**Task directions:** Whenever a line below includes the string "Documentation", show it.
──────── Material supplied
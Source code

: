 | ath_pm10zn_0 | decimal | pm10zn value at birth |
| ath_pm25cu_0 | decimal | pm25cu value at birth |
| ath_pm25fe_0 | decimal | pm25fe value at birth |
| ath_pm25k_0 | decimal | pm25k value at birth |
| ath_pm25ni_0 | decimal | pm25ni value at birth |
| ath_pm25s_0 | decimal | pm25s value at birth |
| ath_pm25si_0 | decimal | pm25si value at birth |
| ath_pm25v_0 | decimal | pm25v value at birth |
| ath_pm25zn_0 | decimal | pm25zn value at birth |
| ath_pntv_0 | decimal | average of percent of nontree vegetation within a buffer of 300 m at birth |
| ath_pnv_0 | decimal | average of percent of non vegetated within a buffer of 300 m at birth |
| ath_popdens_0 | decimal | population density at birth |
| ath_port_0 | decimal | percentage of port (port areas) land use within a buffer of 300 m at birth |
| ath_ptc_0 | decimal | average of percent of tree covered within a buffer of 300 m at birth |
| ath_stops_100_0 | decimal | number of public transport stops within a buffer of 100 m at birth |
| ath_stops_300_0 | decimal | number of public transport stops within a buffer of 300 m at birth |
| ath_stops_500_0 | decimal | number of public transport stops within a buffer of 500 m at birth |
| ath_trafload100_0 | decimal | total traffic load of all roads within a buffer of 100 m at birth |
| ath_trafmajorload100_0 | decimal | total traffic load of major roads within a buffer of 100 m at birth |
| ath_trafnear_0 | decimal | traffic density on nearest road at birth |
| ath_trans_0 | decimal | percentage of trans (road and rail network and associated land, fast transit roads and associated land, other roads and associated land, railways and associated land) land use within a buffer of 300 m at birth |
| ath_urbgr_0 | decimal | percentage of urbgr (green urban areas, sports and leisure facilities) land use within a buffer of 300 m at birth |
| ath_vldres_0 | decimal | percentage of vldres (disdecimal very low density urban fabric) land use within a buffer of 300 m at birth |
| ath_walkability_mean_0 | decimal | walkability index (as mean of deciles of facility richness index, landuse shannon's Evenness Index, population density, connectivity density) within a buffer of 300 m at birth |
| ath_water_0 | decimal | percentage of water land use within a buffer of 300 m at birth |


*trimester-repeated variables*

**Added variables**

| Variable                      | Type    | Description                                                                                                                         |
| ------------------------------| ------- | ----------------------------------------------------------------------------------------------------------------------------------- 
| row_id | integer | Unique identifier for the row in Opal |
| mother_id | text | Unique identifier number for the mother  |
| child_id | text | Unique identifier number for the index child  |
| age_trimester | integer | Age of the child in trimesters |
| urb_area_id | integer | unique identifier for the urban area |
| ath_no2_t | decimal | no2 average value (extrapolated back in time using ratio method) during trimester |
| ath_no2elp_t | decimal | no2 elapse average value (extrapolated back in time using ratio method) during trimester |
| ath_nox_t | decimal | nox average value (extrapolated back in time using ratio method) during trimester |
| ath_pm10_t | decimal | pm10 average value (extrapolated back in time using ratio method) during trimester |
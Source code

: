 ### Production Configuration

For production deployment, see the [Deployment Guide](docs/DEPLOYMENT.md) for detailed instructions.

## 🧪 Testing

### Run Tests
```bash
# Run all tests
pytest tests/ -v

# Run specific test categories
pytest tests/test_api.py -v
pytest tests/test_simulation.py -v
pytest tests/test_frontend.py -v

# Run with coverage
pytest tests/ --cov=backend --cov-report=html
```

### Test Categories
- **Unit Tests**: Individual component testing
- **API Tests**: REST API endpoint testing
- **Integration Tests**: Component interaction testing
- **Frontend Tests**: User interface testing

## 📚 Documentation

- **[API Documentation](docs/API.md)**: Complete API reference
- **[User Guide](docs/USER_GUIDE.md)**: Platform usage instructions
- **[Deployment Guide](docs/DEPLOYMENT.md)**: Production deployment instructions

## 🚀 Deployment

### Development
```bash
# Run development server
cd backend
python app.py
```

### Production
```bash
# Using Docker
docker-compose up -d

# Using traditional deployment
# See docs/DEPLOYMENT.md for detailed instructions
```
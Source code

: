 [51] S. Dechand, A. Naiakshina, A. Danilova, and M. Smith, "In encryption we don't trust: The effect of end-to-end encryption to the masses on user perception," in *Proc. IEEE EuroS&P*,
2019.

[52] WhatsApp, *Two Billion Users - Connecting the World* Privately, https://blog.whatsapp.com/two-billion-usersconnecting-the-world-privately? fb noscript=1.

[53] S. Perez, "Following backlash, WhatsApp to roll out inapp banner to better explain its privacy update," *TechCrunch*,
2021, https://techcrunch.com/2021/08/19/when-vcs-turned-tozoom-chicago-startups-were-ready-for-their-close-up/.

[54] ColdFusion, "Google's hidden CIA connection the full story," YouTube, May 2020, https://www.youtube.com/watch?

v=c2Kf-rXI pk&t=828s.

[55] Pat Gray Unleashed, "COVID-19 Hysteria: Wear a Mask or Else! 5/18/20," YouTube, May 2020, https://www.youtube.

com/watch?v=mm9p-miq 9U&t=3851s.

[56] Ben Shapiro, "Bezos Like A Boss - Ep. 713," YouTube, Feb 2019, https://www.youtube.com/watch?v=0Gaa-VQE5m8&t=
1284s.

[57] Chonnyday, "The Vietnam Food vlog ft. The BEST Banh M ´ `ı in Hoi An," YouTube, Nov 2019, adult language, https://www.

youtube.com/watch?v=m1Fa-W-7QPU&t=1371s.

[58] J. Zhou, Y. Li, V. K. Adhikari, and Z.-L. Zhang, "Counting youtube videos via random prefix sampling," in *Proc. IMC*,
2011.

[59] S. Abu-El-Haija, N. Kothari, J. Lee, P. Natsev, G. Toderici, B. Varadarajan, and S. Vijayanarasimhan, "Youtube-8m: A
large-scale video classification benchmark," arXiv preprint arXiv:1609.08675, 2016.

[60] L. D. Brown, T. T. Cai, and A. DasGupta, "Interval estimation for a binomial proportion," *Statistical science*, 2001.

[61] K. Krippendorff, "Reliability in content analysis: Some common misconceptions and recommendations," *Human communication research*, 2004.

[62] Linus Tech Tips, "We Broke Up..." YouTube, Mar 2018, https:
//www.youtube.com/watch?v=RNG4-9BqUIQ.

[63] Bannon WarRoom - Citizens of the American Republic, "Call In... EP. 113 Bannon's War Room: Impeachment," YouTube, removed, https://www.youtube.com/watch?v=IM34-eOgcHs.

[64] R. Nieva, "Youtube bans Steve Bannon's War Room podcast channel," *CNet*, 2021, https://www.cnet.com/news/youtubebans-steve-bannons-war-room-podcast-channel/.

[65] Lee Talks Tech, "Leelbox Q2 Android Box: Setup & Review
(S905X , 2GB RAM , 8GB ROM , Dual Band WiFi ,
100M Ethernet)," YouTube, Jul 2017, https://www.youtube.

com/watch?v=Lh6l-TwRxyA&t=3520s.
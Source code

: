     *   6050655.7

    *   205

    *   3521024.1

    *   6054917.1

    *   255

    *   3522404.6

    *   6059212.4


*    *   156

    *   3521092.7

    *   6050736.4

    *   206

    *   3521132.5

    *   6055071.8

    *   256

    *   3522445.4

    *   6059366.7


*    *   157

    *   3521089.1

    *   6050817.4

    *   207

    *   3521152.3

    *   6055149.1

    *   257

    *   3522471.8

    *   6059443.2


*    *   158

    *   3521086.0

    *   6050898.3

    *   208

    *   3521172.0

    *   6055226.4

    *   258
────────────────
**Expected output:**
## 📚 Documentation
- **[API Documentation](docs/API.md)**: Complete API reference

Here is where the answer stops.